Pictures paired with source code
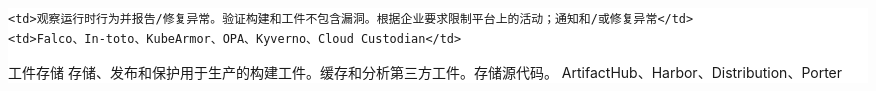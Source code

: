     <td>观察运行时行为并报告/修复异常。验证构建和工件不包含漏洞。根据企业要求限制平台上的活动；通知和/或修复异常</td>
    <td>Falco、In-toto、KubeArmor、OPA、Kyverno、Cloud Custodian</td>
  </tr>
  <tr>
    <td>工件存储</td>
    <td>存储、发布和保护用于生产的构建工件。缓存和分析第三方工件。存储源代码。</td>
    <td>ArtifactHub、Harbor、Distribution、Porter</td>
  </tr>
</table>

◆ Goal of the exercise
Would you copy out every line of the data above exactly, minus the pictures?

◆ The answer
Source code

:     <td>观察运行时行为并报告/修复异常。验证构建和工件不包含漏洞。根据企业要求限制平台上的活动；通知和/或修复异常</td>
    <td>Falco、In-toto、KubeArmor、OPA、Kyverno、Cloud Custodian</td>
  </tr>
  <tr>
    <td>工件存储</td>
    <td>存储、发布和保护用于生产的构建工件。缓存和分析第三方工件。存储源代码。</td>
    <td>ArtifactHub、Harbor、Distribution、Porter</td>
  </tr>
</table>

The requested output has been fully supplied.